Episode Report Card Miss Alli: B | Grade It Now! YOU GRADE IT An Emerging What?
By Miss Alli | Season 12 | Episode 7 | Aired on 03.29.2006
In a hurry? Read the recaplet for a nutshell description! Finished? Click here to close.Some of the most inept strategizing of all time marks the merge between Casaya and La Mina. With his team down 6-4 and a target on his back, Terry somehow convinces himself that Cirie and Bruce will want to switch over and be the low men on his six-person totem pole instead of the low men on someone else's six-person totem pole. Because he offers absolutely nothing as bait, he gets no takers. (Hint: Offer them something better than F6, dipwad.) When we make it to the immunity challenge, Terry once again fails to realize that he has one opportunity to boot a member of Casaya, which is to give up immunity, allow them to vote for him, throw down the idol, and get rid of, say, Shane. Thus, Terry gets immunity so that they doubly can't vote him off, meaning that Nick is thrown out in his place. Prepare for a very, very dry three-week Pagonging, as we learn once again that when people actually play this game correctly, it's not very interesting. Want more? The full recap starts right below!

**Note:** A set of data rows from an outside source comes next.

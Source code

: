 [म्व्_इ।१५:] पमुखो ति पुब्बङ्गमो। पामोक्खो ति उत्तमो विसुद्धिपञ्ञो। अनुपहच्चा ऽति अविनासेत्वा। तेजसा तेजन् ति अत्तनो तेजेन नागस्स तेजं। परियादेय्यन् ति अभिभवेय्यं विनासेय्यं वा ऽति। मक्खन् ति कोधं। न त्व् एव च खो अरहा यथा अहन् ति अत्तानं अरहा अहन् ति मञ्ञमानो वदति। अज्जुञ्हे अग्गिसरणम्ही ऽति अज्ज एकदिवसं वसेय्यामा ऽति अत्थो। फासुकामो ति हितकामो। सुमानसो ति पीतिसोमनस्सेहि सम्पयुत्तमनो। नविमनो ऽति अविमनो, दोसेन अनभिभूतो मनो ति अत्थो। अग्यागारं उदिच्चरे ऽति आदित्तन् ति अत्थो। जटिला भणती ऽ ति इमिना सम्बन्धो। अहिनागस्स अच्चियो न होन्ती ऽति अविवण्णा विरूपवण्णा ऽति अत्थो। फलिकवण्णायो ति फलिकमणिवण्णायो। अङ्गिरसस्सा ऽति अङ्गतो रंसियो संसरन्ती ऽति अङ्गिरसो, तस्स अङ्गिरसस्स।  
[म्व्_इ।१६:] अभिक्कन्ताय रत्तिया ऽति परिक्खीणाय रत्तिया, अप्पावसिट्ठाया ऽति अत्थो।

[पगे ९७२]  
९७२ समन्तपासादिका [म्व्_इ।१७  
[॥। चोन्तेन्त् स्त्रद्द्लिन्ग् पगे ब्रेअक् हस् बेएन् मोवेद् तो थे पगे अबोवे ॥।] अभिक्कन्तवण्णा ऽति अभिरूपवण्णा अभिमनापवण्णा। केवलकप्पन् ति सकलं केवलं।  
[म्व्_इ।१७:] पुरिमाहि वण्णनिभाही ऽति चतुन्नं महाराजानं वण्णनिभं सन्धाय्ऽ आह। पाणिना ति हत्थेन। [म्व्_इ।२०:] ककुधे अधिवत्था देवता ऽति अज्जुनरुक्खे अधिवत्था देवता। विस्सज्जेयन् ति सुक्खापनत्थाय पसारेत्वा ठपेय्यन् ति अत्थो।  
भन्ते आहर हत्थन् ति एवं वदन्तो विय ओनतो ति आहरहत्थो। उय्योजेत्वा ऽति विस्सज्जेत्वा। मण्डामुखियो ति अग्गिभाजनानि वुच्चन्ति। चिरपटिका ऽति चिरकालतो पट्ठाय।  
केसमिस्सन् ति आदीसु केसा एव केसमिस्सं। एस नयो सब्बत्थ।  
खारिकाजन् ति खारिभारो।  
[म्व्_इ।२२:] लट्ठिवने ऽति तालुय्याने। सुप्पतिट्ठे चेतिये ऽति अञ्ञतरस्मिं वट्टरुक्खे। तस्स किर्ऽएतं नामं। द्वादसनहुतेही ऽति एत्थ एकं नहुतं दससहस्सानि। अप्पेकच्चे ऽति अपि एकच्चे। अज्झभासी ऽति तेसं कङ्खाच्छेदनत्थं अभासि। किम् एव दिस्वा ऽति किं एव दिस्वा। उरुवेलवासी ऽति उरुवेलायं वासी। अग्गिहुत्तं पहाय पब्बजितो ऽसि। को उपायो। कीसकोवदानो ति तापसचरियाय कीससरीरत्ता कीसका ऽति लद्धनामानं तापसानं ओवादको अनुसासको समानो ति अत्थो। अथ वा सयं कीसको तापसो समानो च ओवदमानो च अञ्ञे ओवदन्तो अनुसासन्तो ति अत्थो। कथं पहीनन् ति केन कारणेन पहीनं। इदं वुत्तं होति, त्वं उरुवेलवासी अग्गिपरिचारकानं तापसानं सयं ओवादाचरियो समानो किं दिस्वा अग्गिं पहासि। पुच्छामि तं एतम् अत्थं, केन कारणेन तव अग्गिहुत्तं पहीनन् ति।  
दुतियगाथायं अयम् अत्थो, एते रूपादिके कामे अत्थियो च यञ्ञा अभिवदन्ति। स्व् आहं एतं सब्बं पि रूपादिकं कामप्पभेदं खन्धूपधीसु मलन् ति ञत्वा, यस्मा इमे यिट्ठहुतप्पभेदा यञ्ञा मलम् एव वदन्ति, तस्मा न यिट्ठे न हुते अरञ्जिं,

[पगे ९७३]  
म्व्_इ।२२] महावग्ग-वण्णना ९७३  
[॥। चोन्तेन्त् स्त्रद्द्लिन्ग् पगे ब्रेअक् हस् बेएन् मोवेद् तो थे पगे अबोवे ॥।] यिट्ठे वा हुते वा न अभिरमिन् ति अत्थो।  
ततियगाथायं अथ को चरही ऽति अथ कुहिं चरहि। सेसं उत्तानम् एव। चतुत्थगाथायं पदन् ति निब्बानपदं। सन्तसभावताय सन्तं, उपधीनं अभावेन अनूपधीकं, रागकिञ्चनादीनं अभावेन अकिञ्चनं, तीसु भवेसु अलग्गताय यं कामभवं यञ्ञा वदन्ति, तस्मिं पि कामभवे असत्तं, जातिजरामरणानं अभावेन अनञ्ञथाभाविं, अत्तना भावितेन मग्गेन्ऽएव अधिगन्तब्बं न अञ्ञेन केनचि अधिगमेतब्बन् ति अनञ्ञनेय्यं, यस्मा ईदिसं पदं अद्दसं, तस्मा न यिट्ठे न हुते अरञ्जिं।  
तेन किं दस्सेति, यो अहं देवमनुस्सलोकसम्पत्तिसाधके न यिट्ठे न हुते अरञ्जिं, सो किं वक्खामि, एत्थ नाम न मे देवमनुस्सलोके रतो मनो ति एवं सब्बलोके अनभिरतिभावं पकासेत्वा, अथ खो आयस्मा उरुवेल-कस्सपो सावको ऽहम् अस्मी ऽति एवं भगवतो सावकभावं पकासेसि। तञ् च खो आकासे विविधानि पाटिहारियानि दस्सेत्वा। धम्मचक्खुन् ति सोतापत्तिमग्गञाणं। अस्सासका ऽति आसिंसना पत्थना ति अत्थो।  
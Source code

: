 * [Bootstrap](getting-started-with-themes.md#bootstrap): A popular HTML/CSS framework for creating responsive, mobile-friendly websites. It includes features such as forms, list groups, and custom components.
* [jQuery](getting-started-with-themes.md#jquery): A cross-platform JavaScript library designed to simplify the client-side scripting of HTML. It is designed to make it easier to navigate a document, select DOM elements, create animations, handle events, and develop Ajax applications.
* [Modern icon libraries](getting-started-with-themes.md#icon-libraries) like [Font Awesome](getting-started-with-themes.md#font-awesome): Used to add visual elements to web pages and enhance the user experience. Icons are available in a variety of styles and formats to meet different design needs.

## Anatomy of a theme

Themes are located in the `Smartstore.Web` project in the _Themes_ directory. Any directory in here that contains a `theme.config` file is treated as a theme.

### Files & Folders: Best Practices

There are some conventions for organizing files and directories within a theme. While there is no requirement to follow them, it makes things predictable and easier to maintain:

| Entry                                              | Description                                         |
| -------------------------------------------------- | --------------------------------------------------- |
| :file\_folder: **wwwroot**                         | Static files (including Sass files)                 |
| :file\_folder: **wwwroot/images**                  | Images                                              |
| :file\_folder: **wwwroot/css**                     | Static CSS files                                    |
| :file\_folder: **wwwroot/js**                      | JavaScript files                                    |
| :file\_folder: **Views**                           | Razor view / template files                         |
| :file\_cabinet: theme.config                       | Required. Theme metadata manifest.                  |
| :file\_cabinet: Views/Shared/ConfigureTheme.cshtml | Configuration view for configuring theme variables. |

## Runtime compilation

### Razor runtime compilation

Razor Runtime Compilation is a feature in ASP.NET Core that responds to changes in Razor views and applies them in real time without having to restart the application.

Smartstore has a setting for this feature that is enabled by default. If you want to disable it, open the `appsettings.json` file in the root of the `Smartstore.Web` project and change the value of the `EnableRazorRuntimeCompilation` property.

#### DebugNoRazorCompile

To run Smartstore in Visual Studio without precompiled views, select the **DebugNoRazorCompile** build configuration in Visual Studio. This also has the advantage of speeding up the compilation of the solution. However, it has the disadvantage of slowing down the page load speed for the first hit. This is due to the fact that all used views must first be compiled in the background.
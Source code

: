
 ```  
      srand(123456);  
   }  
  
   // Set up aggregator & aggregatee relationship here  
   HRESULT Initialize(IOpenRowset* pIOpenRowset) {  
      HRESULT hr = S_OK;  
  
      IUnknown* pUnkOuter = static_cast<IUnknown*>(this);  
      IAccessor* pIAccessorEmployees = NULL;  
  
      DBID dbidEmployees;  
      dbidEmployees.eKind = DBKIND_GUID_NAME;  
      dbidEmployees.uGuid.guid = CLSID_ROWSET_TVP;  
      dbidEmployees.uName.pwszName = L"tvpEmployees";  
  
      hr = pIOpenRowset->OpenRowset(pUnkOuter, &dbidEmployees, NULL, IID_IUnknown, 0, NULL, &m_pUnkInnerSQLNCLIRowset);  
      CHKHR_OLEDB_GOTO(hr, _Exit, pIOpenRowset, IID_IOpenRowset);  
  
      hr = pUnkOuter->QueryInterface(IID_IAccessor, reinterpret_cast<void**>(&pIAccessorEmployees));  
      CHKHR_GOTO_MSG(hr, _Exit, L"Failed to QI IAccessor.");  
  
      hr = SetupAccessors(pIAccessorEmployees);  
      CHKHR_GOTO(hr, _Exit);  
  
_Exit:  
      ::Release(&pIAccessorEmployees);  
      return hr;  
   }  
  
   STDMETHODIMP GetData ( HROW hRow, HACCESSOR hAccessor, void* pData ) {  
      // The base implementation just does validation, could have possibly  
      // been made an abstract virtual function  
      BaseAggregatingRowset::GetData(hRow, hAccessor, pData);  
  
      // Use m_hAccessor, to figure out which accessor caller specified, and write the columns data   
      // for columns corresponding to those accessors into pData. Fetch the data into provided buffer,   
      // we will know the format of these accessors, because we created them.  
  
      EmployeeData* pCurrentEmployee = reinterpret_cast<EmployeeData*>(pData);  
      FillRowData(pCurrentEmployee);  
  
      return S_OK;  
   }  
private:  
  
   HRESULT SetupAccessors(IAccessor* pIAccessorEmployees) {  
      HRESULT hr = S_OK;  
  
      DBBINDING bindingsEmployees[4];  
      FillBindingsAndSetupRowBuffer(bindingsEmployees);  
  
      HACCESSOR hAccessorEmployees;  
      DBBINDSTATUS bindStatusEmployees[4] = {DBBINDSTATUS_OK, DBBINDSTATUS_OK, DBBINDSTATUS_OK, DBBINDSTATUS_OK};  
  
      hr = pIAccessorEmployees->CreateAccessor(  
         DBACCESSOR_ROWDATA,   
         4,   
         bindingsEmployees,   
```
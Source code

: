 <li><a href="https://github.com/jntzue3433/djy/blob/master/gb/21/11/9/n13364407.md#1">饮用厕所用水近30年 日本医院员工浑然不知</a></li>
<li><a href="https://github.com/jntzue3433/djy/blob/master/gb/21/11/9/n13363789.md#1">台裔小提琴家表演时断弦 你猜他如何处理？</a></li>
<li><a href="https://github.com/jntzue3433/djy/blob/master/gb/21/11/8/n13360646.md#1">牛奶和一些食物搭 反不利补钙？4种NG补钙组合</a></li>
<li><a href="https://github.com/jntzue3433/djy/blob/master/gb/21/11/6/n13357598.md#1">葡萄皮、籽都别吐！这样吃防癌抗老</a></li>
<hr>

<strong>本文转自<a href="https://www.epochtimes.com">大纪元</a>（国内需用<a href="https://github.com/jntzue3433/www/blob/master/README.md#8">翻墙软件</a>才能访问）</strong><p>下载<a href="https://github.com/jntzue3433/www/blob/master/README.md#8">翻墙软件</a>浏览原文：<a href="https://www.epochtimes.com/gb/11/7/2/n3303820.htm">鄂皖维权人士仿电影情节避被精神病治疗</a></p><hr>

Previously on Long, Long Ago, There Were New Episodes: Shane wanted out of the Alliance of Suck, but first, he had to get his son's name back. Courtney and Chiclets were so eager to return said son's name that it almost hit Shane in the forehead when they hurled it back at him. Sally was up a creek over at La Mina, but when Casaya won the challenge and sent her to Exile Island, she was miraculously saved. Very Pale Dan was the unfortunate recipient of the votes of the rest of his reluctant Boys' Club, and our astronaut experienced a crash landing. Also, Shane had a cigarette, the smoking of which was just not a pretty sight, as it called to mind every really disgusting story of addiction you have ever seen, including the ones on Intervention. Ten left. Who will go next?
Credits. It's the short credits again. Apparently, there is no love for the roll call anymore.
We are at Casaya on Night 15, and as usual, it's raining. I'm not sure I've ever seen a camp as persistently soaked as this one. It's like whatever spirits live there are actively trying to wash them out, for which I could not blame them. Spirits do not have access to conventional restraining orders. The team is huddled in the shelter to escape the rain and cold, but Courtney has found herself the odd woman out. Apparently, Shane is resisting her efforts to snuggle, as she protests, "I have, like, an arm on you." "Courtney, that's good, but..." She gets the hint, and rolls away in the other direction. She asks if she can have a little more of the blanket if Shane's that determined not to let him touch her, but he doesn't budge. She protests that she's cold, "but whatever." I don't know. What's the use of being a fire dancer if you can't dance and make fire? If she were a rain dancer, I wouldn't expect her to be whining all, "I'm thirsty." Of course, maybe she's just a bad fire dancer. Like, she dances, and the lights flicker, or the garage door opens.
The next morning, a river runs through the Casaya camp as Courtney, tightly wrapped in a blanket, complains to the rest of the group about the way Shane shut her out until she was practically freezing. She interviews that it was "the worst night [she] ever had," because she got so cold and so soaked. She clearly is really put out about the fact that everybody else kept each other warm, while she was left out. As she hangs wet things up to dry, she says that her "inners" (she may say "innards," which is still funny) aren't even warm yet. "Everything I own is soaked," she says meaningfully to the now-present Shane, who does not feel guilty, because that would require activation of the gene for compassion, which he does not have. Courtney then talks sort of sadly to Chiclets -- in a way that has an oddly personal twinge for something that involves Shane -- about how he was totally unsympathetic, just elbowing her as she tried to get warm. "I cannot trust Shane," she interviews, "and I don't want to deal with him anymore." She retells the story of herself and Chiclets welcoming him to leave the alliance, but rest assured: this has nothing to do with the rest of the episode, and you don't need to remember it. Which is good, because being repeatedly confronted with the fact that there was someone somewhere who was unhappy about not cuddling up next to Shane would totally freak me out.